Дона Себастьяна удалось спасти, но он еще не был в состоянии отвечать на вопросы, чтобы прояснить подозрения полиции. В результате ножевых ран и перенесенного потрясения – а может быть, из-за того, что его супруге был нанесен моральный урон, – дон Себастьян онемел (поговаривали даже, что он стал идиотом). Теперь он не мог произнести ни слова, на все и всех смотрел сонной черепахой, и руки не повиновались ему. Он не смог – или не захотел – даже письменно ответить на вопросы следствия.
Процесс получил широкую огласку, и Город Королей – Лима – взволнованно обсуждал его. Вся столица, все Перу – может быть, даже вся Латинская Америка – напряженно следили за судебной процедурой, за вопросами следователя и ответами свидетелей, за выступлениями прокурора и речами защитника, знаменитого адвоката, специально прибывшего из мраморного города Рима защищать Лучо Абриля Маррокина, поскольку обвиняемый приходился супругом итальяночке, которая была не только соотечественницей, но и родной дочерью адвоката.

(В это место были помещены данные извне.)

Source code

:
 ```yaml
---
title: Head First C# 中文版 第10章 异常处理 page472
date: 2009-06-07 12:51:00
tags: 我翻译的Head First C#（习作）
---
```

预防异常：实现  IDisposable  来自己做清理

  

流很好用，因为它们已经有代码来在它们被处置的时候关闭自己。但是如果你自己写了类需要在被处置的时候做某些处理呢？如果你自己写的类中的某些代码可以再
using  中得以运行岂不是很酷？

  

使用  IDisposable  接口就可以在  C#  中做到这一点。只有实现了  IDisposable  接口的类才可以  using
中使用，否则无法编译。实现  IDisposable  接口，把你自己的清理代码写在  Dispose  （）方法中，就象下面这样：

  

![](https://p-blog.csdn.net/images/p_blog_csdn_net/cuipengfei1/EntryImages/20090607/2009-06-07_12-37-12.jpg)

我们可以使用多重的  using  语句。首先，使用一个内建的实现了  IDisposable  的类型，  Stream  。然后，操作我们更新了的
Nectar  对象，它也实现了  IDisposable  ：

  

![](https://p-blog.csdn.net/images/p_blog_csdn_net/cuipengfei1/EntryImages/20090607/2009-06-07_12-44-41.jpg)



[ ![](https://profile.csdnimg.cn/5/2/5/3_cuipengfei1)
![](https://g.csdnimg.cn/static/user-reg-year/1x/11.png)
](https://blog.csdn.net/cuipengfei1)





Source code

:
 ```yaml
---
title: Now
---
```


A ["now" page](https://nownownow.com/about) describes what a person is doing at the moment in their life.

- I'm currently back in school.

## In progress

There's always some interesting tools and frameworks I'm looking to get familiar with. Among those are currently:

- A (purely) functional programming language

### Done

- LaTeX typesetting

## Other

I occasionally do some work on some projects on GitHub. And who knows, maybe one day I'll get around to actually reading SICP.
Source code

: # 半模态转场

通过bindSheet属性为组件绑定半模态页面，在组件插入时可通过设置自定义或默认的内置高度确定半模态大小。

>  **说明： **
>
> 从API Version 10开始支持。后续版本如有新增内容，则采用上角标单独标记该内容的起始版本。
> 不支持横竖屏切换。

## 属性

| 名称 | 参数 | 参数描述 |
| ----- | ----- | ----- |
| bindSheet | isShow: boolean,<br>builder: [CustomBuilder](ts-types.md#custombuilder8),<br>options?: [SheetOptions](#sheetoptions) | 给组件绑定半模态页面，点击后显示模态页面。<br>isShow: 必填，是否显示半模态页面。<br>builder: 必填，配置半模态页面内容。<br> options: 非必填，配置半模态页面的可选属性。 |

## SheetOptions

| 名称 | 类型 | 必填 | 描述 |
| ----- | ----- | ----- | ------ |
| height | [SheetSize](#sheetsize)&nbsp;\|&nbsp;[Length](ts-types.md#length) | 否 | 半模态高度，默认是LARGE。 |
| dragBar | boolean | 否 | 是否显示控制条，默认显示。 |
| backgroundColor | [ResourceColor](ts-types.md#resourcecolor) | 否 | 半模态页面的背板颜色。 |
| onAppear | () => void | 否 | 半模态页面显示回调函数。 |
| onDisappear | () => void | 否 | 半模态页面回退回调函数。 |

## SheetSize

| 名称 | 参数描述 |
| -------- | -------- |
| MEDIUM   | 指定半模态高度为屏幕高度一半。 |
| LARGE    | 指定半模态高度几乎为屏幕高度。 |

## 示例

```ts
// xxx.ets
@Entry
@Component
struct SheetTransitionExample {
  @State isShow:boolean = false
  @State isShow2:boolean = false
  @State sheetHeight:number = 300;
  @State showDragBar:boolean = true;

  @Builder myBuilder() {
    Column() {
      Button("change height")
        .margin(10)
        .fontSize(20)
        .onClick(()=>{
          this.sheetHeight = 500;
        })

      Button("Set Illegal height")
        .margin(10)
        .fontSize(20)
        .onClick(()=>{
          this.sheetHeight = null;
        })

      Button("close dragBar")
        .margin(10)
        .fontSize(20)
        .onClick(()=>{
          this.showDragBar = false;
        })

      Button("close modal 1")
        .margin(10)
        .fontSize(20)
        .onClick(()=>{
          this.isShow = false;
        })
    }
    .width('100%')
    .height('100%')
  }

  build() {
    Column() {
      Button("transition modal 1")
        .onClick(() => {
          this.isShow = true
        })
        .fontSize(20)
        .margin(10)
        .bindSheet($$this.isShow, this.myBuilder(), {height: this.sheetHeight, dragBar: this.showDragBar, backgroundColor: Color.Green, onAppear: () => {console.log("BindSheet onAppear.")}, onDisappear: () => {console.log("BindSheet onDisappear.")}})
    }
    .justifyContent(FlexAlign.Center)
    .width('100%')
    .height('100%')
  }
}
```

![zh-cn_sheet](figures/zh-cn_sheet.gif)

Вся страна разделилась на два лагеря. Сторонники невиновности коммивояжера медицинских препаратов – к ним относились все газеты – утверждали, что дон Себастьян чуть ли не является жертвой собственной жены и наследницы, спутавшихся с судьей из Анкаша, священником из Кахатамбо и будущими фельдшерицами из Уануко. Мотивом преступления, без сомнения, явилась борьба за наследство и стремление к наживе. Римский адвокат горячо отстаивал этот тезис, полагая, что, обнаружив признаки такого помешательства у Лучо Абриля Маррокина, обе женщины и жильцы сговорились взвалить на него вину за преступление (а может, и толкнуть его на этот шаг). Адвокат приводил свои аргументы, а печать возносила их до небес, комментируя и подавая как бесспорные: может ли здравомыслящий человек поверить, что мужчина способен в благоговейном молчании перенести четырнадцать, а то и пятнадцать ударов ножом? А если, исходя из логики вещей, предположить, что дон Себастьян Бергуа вопил от боли, то какой же здравомыслящий человек поверит, что ни жена, ни дочь, ни судья, ни священник, ни фельдшерицы не слышали этих воплей, тем более что стены в «Колониальном пансионе» возведены из камыша, обмазанного глиной, сквозь которые проникает даже комариный звон и шорох скорпиона? Возможно ли, чтобы квартирантки из Уануко, примерные студентки, не оказали пострадавшему первую помощь и безучастно ожидали врача, в то время как сеньор Бергуа истекал кровью? И может ли быть, что никому из шести взрослых людей не пришла в голову мысль, до которой додумался бы даже кретин: если опаздывает «скорая помощь», нужно бежать за такси, тем более что стоянка находится прямо на углу у «Колониального пансиона»? Разве все это не странно? Не подозрительно? Не симптоматично?